**Assigned task:** Repeat the entries exactly as they stand.

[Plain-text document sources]
[Start of Attachment]
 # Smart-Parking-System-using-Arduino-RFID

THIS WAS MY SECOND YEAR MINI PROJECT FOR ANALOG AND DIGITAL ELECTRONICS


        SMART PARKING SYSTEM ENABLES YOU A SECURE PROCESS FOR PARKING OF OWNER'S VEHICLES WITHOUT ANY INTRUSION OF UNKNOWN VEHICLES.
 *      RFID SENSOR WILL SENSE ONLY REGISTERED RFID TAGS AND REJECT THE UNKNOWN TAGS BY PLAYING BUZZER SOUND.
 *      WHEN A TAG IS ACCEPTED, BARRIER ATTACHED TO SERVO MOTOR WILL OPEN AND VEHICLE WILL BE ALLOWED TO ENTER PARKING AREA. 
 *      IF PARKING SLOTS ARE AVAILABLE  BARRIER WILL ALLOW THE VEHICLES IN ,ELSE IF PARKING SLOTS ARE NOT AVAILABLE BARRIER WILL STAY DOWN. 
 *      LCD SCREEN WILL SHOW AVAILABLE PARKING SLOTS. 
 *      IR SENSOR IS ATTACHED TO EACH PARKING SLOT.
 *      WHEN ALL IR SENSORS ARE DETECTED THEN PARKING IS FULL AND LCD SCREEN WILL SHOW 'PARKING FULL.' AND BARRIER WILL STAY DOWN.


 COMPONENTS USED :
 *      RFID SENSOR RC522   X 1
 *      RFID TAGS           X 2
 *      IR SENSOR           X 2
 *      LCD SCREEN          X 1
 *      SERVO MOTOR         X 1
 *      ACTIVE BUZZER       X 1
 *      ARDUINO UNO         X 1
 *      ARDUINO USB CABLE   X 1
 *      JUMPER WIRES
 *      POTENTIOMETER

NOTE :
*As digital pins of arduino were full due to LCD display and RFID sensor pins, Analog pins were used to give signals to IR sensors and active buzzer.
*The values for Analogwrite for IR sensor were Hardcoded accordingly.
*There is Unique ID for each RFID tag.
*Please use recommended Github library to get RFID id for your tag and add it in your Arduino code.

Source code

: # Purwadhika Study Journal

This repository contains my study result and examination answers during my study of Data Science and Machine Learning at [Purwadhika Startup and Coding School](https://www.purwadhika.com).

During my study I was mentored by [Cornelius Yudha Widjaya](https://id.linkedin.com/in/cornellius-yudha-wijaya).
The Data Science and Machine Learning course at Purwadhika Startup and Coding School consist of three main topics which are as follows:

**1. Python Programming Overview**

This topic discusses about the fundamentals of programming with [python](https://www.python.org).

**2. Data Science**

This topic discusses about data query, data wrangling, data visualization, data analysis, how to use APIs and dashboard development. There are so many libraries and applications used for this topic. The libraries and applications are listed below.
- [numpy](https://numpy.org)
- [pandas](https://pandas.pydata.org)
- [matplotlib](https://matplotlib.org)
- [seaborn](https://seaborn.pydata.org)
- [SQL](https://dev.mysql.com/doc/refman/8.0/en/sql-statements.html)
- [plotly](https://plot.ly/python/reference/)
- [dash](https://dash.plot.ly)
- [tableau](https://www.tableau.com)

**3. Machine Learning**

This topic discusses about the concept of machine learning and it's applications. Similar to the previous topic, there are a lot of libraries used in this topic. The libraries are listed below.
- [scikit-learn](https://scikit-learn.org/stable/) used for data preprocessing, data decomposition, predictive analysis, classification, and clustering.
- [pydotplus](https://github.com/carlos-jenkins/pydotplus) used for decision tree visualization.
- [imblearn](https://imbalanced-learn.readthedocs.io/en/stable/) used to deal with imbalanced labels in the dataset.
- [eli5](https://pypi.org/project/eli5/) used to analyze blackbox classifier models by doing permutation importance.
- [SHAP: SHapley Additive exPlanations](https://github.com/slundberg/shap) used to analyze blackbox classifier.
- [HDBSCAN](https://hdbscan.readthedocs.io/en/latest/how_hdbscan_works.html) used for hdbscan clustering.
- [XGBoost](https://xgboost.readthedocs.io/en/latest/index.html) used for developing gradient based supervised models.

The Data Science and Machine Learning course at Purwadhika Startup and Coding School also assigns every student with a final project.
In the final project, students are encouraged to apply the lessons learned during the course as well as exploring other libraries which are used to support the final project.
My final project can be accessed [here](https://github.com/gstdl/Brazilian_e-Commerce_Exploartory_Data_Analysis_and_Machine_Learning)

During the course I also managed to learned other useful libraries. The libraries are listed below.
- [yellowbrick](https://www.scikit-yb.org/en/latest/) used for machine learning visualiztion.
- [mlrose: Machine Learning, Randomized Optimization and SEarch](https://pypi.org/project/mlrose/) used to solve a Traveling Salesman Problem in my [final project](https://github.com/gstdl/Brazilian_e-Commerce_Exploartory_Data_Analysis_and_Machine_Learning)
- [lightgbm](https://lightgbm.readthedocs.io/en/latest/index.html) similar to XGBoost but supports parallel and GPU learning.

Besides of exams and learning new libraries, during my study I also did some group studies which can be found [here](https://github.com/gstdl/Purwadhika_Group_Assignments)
[End of Attachment]
**Answer to the problem:**
 # Smart-Parking-System-using-Arduino-RFID

THIS WAS MY SECOND YEAR MINI PROJECT FOR ANALOG AND DIGITAL ELECTRONICS


        SMART PARKING SYSTEM ENABLES YOU A SECURE PROCESS FOR PARKING OF OWNER'S VEHICLES WITHOUT ANY INTRUSION OF UNKNOWN VEHICLES.
 *      RFID SENSOR WILL SENSE ONLY REGISTERED RFID TAGS AND REJECT THE UNKNOWN TAGS BY PLAYING BUZZER SOUND.
 *      WHEN A TAG IS ACCEPTED, BARRIER ATTACHED TO SERVO MOTOR WILL OPEN AND VEHICLE WILL BE ALLOWED TO ENTER PARKING AREA. 
 *      IF PARKING SLOTS ARE AVAILABLE  BARRIER WILL ALLOW THE VEHICLES IN ,ELSE IF PARKING SLOTS ARE NOT AVAILABLE BARRIER WILL STAY DOWN. 
 *      LCD SCREEN WILL SHOW AVAILABLE PARKING SLOTS. 
 *      IR SENSOR IS ATTACHED TO EACH PARKING SLOT.
 *      WHEN ALL IR SENSORS ARE DETECTED THEN PARKING IS FULL AND LCD SCREEN WILL SHOW 'PARKING FULL.' AND BARRIER WILL STAY DOWN.


 COMPONENTS USED :
 *      RFID SENSOR RC522   X 1
 *      RFID TAGS           X 2
 *      IR SENSOR           X 2
 *      LCD SCREEN          X 1
 *      SERVO MOTOR         X 1
 *      ACTIVE BUZZER       X 1
 *      ARDUINO UNO         X 1
 *      ARDUINO USB CABLE   X 1
 *      JUMPER WIRES
 *      POTENTIOMETER

NOTE :
*As digital pins of arduino were full due to LCD display and RFID sensor pins, Analog pins were used to give signals to IR sensors and active buzzer.
*The values for Analogwrite for IR sensor were Hardcoded accordingly.
*There is Unique ID for each RFID tag.
*Please use recommended Github library to get RFID id for your tag and add it in your Arduino code.

Source code

: # Purwadhika Study Journal

This repository contains my study result and examination answers during my study of Data Science and Machine Learning at [Purwadhika Startup and Coding School](https://www.purwadhika.com).

During my study I was mentored by [Cornelius Yudha Widjaya](https://id.linkedin.com/in/cornellius-yudha-wijaya).
The Data Science and Machine Learning course at Purwadhika Startup and Coding School consist of three main topics which are as follows:

**1. Python Programming Overview**

This topic discusses about the fundamentals of programming with [python](https://www.python.org).

**2. Data Science**

This topic discusses about data query, data wrangling, data visualization, data analysis, how to use APIs and dashboard development. There are so many libraries and applications used for this topic. The libraries and applications are listed below.
- [numpy](https://numpy.org)
- [pandas](https://pandas.pydata.org)
- [matplotlib](https://matplotlib.org)
- [seaborn](https://seaborn.pydata.org)
- [SQL](https://dev.mysql.com/doc/refman/8.0/en/sql-statements.html)
- [plotly](https://plot.ly/python/reference/)
- [dash](https://dash.plot.ly)
- [tableau](https://www.tableau.com)

**3. Machine Learning**

This topic discusses about the concept of machine learning and it's applications. Similar to the previous topic, there are a lot of libraries used in this topic. The libraries are listed below.
- [scikit-learn](https://scikit-learn.org/stable/) used for data preprocessing, data decomposition, predictive analysis, classification, and clustering.
- [pydotplus](https://github.com/carlos-jenkins/pydotplus) used for decision tree visualization.
- [imblearn](https://imbalanced-learn.readthedocs.io/en/stable/) used to deal with imbalanced labels in the dataset.
- [eli5](https://pypi.org/project/eli5/) used to analyze blackbox classifier models by doing permutation importance.
- [SHAP: SHapley Additive exPlanations](https://github.com/slundberg/shap) used to analyze blackbox classifier.
- [HDBSCAN](https://hdbscan.readthedocs.io/en/latest/how_hdbscan_works.html) used for hdbscan clustering.
- [XGBoost](https://xgboost.readthedocs.io/en/latest/index.html) used for developing gradient based supervised models.

The Data Science and Machine Learning course at Purwadhika Startup and Coding School also assigns every student with a final project.
In the final project, students are encouraged to apply the lessons learned during the course as well as exploring other libraries which are used to support the final project.
My final project can be accessed [here](https://github.com/gstdl/Brazilian_e-Commerce_Exploartory_Data_Analysis_and_Machine_Learning)

During the course I also managed to learned other useful libraries. The libraries are listed below.
- [yellowbrick](https://www.scikit-yb.org/en/latest/) used for machine learning visualiztion.
- [mlrose: Machine Learning, Randomized Optimization and SEarch](https://pypi.org/project/mlrose/) used to solve a Traveling Salesman Problem in my [final project](https://github.com/gstdl/Brazilian_e-Commerce_Exploartory_Data_Analysis_and_Machine_Learning)
- [lightgbm](https://lightgbm.readthedocs.io/en/latest/index.html) similar to XGBoost but supports parallel and GPU learning.

Besides of exams and learning new libraries, during my study I also did some group studies which can be found [here](https://github.com/gstdl/Purwadhika_Group_Assignments)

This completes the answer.